Im Bewerbungsverfahren wird das kompliziert. Gehen doch viele ins Rennen und – so der Anspruch – soll der „Beste“ den Job bekommen. Die Praxis sieht anders aus. Einmal ist die Qualifikation schwierig zu definieren. Denn Abschlusszeugnisse sind ein Aspekt. Später kommt der Werdegang hinzu. Aber bereits Daniel Golemann hat in seinen Büchern zum Thema Emotionale Intelligenz festgestellt, dass IQ für den Einstieg verantwortlich ist, EQ allerdings erforderlich für den Aufstieg. So zählen neben hard fact gerade die weichen Faktoren für den Erfolg. Alles nicht neu. Der Schlückchentest zeigt aber, wie sehr wir auch von der Wahrnehmung geprägt werden. Wer kann es jemandem verübeln, dass dieser Coca Cola aus dem gekennzeichneten Becher vorzieht? So spielen in der Bewerbungspraxis neben harten und weichen Aspekten auch irrationale Faktoren wie die Sympathie eine bedeutende Rolle.

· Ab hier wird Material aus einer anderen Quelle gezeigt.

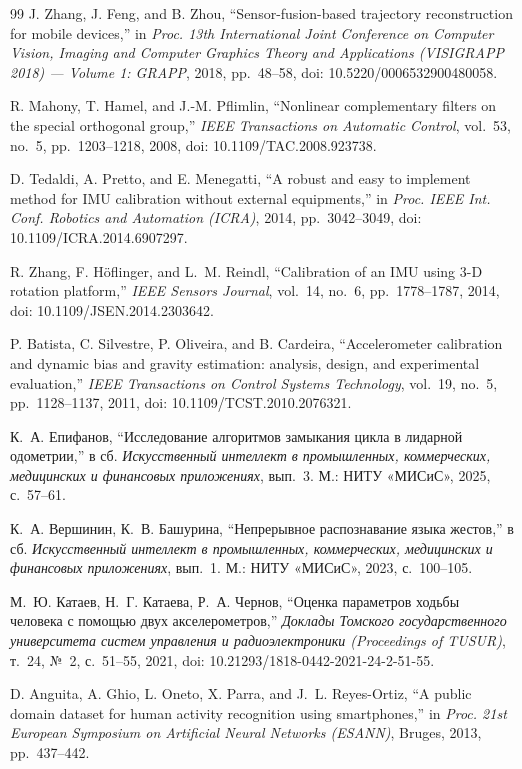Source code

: \documentclass{misisarticle}
\begin{document}
\begin{thebibliography}{99}
 J. Zhang, J. Feng, and B. Zhou, ``Sensor-fusion-based trajectory reconstruction for mobile devices,'' in \textit{Proc. 13th International Joint Conference on Computer Vision, Imaging and Computer Graphics Theory and Applications (VISIGRAPP 2018) --- Volume 1: GRAPP}, 2018, pp.~48--58, doi: 10.5220/0006532900480058.

 R. Mahony, T. Hamel, and J.-M. Pflimlin, ``Nonlinear complementary filters on the special orthogonal group,'' \textit{IEEE Transactions on Automatic Control}, vol.~53, no.~5, pp.~1203--1218, 2008, doi: 10.1109/TAC.2008.923738.

 D. Tedaldi, A. Pretto, and E. Menegatti, ``A robust and easy to implement method for IMU calibration without external equipments,'' in \textit{Proc. IEEE Int. Conf. Robotics and Automation (ICRA)}, 2014, pp.~3042--3049, doi: 10.1109/ICRA.2014.6907297.

 R. Zhang, F. Höflinger, and L.~M. Reindl, ``Calibration of an IMU using 3-D rotation platform,'' \textit{IEEE Sensors Journal}, vol.~14, no.~6, pp.~1778--1787, 2014, doi: 10.1109/JSEN.2014.2303642.

 P. Batista, C. Silvestre, P. Oliveira, and B. Cardeira, ``Accelerometer calibration and dynamic bias and gravity estimation: analysis, design, and experimental evaluation,'' \textit{IEEE Transactions on Control Systems Technology}, vol.~19, no.~5, pp.~1128--1137, 2011, doi: 10.1109/TCST.2010.2076321.

 К.~А. Епифанов, ``Исследование алгоритмов замыкания цикла в лидарной одометрии,'' в сб. \textit{Искусственный интеллект в промышленных, коммерческих, медицинских и финансовых приложениях}, вып.~3. М.: НИТУ «МИСиС», 2025, с.~57--61.

 К.~А. Вершинин, К.~В. Башурина, ``Непрерывное распознавание языка жестов,'' в сб. \textit{Искусственный интеллект в промышленных, коммерческих, медицинских и финансовых приложениях}, вып.~1. М.: НИТУ «МИСиС», 2023, с.~100--105.

 М.~Ю. Катаев, Н.~Г. Катаева, Р.~А. Чернов, ``Оценка параметров ходьбы человека с помощью двух акселерометров,'' \textit{Доклады Томского государственного университета систем управления и радиоэлектроники (Proceedings of TUSUR)}, т.~24, №~2, с.~51--55, 2021, doi: 10.21293/1818-0442-2021-24-2-51-55.

 D. Anguita, A. Ghio, L. Oneto, X. Parra, and J.~L. Reyes-Ortiz, ``A public domain dataset for human activity recognition using smartphones,'' in \textit{Proc. 21st European Symposium on Artificial Neural Networks (ESANN)}, Bruges, 2013, pp.~437--442.

\end{thebibliography}
\end{document}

Wann bilden wir uns eine Meinung über eine Person? Die Forschung sagt: in den ersten Sekunden! Beunruhigend, dass wir uns von diesem ersten Eindruck kaum abbringen lassen. Ein Experiment wies aus, dass 80% der Beobachter bei ihrem ersten Urteil bleiben. Warum? Hier spielt die selektive Wahrnehmung eine Rolle. Wir sehen, was wir sehen wollen. Und verstärken unser (Vor) Urteil.
Gerade in Bewerbungsverfahren ist diese Komponente nicht zu vernachlässigen. Ein Personaler befasst sich bei der Erstdurchsicht weniger als zwei Minuten mit einer Bewerbung. Da zählt nicht die lobende Bemerkung im dritten Zeugnis auf Seite 21. Vor allem der Fachbereichsleiter lässt sich mit dem Team häufig von der Optik und – bei einer Papierbewerbung – der Materialanmutung von Bewerbungsunterlagen beeinflussen. Der Mensch nimmt ganzheitlich wahr. Und es entzieht sich kaum jemand der professionellen Aufmachung von Unterlagen.
Dr. Jürgen Sauser schickte mir mal seine Unterlagen zur Überprüfung. Er war promovierter Mathematiker mit einem beeindruckenden Lebenslauf. 10 Jahre war er bei VW in der Schnittstelle zwischen IT und Produktion für die Prozessoptimierung verantwortlich. Dennoch erhielt er keine Einladungen zum Vorstellungsgespräch. Was lief schief? Das wurde deutlich nach Erhalt der Bewerbung. Verpackt war sie im billigsten braunen Kuvert. Mein Name war falsch geschrieben. Die Briefmarke schief darauf geklebt. Das Standard-Anschreiben mit Copy/Paste eingefügt. Und das Deckblatt von einem Original mit Papierbild kopiert. Der erste Eindruck entschied! Qualifikation, Leistungen und Ergebnisse hatten keine Chance. In den ersten Sekunden wurde er aussortiert. Nach Erledigung dieser einfachen Hausaufgaben erhielt er nach Aussendung von fünf Bewerbungen an Top-Headhunter vier Einladungen zum Vorstellungsgespräch.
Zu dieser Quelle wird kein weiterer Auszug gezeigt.